Kaum ein Thema bewegt sowohl Deutschland als auch Griechenland  so sehr wie die so genannte „Flüchtlingskrise“. Sprache ist manchmal verräterisch, sagt Andreas Kossert. Denn es ist die Sprache der Sesshaften und die reden von „Krise“, weil sie sich von den Flüchtlingen bedroht fühlen – dabei stehen für die Flüchtlinge selbst der meist unfreiwillige Verlust der Heimat, die Entbehrungen der Flucht und die schwierige Ankunft in einem anderen Land im Mittelpunkt ihrer eigenen, nicht enden wollenden Krise.

Geschichte wird von den Sesshaften erzählt. Denselben, die auch die Zäune errichten, um Flüchtlinge abzuwehren. Sie bestimmen die Narrative.  Aus diesem Grund wollte er mit seinem Buch den Versuch unternehmen, die Perspektive von Flüchtlingen einzunehmen und sie selbst von ihren Erfahrungen erzählen zu lassen. In einem Zeitalter, das einen Höchststand an Flüchtlingen verzeichnet – 2020 waren nach UN-Angaben über 80 Millionen Menschen weltweit auf der Flucht. Im November 2021 präsentierte Kossert bei einer Veranstaltung des Goethe-Instituts auf der Buchmesse in Thessaloniki.
Nach einem einführenden Kapitel kommen in Kosserts Buch vor allem Flüchtlinge und Vertriebene zu Wort, bekannte und unbekannte Stimmen, die zu einem schier unendlichen Mosaik aus Reportagen, Tagebüchern, Belletristik, Memoiren und Gedichten zusammengefügt werden. So will Kossert dem Phänomen Flucht und Vertreibung, aber nicht weniger denen des Ankommens, des Weiterlebens und des Erinnerns nahe kommen. Dabei geht es auch immer wieder um Griechenland, Kossert zitiert aus Ilias Venesis „Äolische Erde“ (1943) bis hin zu Jeffrey Eugenides US-Erfolgsroman „Middlesex“ (2002, Eugenides’ Vater stammt aus Griechenland). 

Starke Parallelen sieht Kossert zwischen der deutschen und griechischen Erfahrung: „Es gibt keine anderen europäischen Länder, in denen die Aufnahme von geflüchteten bzw. vertriebenen Landsleuten eine derartige gesellschaftliche Zäsur bedeutete“, sagt Kosssert. In Deutschland waren es 14 Millionen Menschen, die nach dem Krieg vor allem aus den östlichen Gebieten nach Deutschland kamen. Und in Griechenland über zwei Millionen Menschen, die über Jahrzehnte aus verschiedenen Orten Kleinasiens vertrieben wurden. Heute haben schätzungsweise vierzig Prozent der Griechen Wurzeln in Kleinasien.

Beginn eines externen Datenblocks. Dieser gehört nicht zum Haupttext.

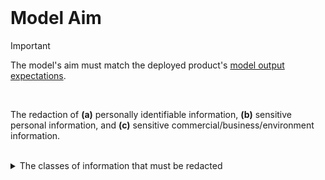 <br>

# Model Aim

> [!IMPORTANT]
> The model's aim must match the deployed product's <a href="../project/project.html#deployment-goal">model output expectations</a>.

<br>

The redaction of **(a)** personally identifiable information, **(b)** sensitive personal information, and **(c)** sensitive commercial/business/environment information.

<br>

<details><summary>The classes of information that must be redacted</summary>

<br>

The acronyms in the table below are PII $\rightarrow$ Personally Identifiable Information, SPI $\rightarrow$ Sensitive Personal Information, and CBEI $\rightarrow$ commercial, business, and environment information.

<table style="width: 85%;">
    <colgroup>
        <col span="1" style="width: 37.0%;">
        <col span="1" style="width: 8.5%;">
        <col span="1" style="width: 8.5%;">
        <col span="1" style="width: 8.5%;">
        <col span="1" style="width: 8.5%;">
    </colgroup>
    <thead><tr style="text-align: left">
      <th>Item</th><th>Direct<br>PII</th><th>Indirect<br>PII</th><th>SPI</th><th>CBEI</th>
    </tr></thead>
        <tr><td>Full Name</td><td>&#10004;</td><td></td><td></td><td></td></tr>
        <tr><td>EMAIL Address</td><td>&#10004;</td><td></td><td></td><td></td></tr>
        <tr><td>Phone Number</td><td>&#10004;</td><td></td><td></td><td></td></tr>
        <tr><td>Home Address</td><td>&#10004;</td><td></td><td></td><td></td></tr>
        <tr><td>National Insurance Number</td><td>&#10004;</td><td></td><td></td><td></td></tr>
        <tr><td>Driver's License Number</td><td>&#10004;</td><td></td><td></td><td></td></tr>
        <tr><td>Vehicle License Plate</td><td>&#10004;</td><td></td><td></td><td></td></tr>
        <tr><td>Internet Protocol Address</td><td></td><td>&#10004;</td><td></td><td></td></tr>
        <tr><td>Date of Birth</td><td></td><td>&#10004;</td><td></td><td></td></tr>
        <tr><td>Financial data, e.g., bank account<br>details, credit card details, etc</td><td></td><td></td><td>&#10004;</td><td></td></tr>
        <tr><td>Geolocation Data of <br>Environments of Interest</td><td></td><td></td><td></td><td>&#10004;</td></tr>
        <tr><td>Client Business Details</td><td></td><td></td><td>&#10004;</td><td></td></tr>
        <tr><td>Protected Species</td><td></td><td></td><td></td><td>&#10004;</td></tr>
        <tr><td>Protected Species Locations</td><td></td><td></td><td></td><td>&#10004;</td></tr>
        <tr><td>Private Water Supplies</td><td></td><td></td><td></td><td>&#10004;</td></tr>
</table>

</details>


<br>
<br>

<br>
<br>

<br>
<br>

<br>
<br>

Die auf Zwangsmigration spezialisierte griechische Oxford-Professorin Eftihia Voutira diskutierte auf der Buchmesse mit Kossert. Sie  lobte seinen  Versuch des Perspektivwechsels, denn das geschehe viel zu selten. Gerade in Griechenland, das so stark von Flüchtlingen geprägt sei, Ihnen so viel zu verdanken habe: „Nordgriechenland gäbe es heute nicht so, wie wir es kennen.“ Hier ließen sich besondern viele griechische Flüchtlinge von der türkischen Ägäisküste und vom Schwarzen Meer nieder, die vielen Ortsnamen mit einem vorangestellten „Nea“ zeugen davon.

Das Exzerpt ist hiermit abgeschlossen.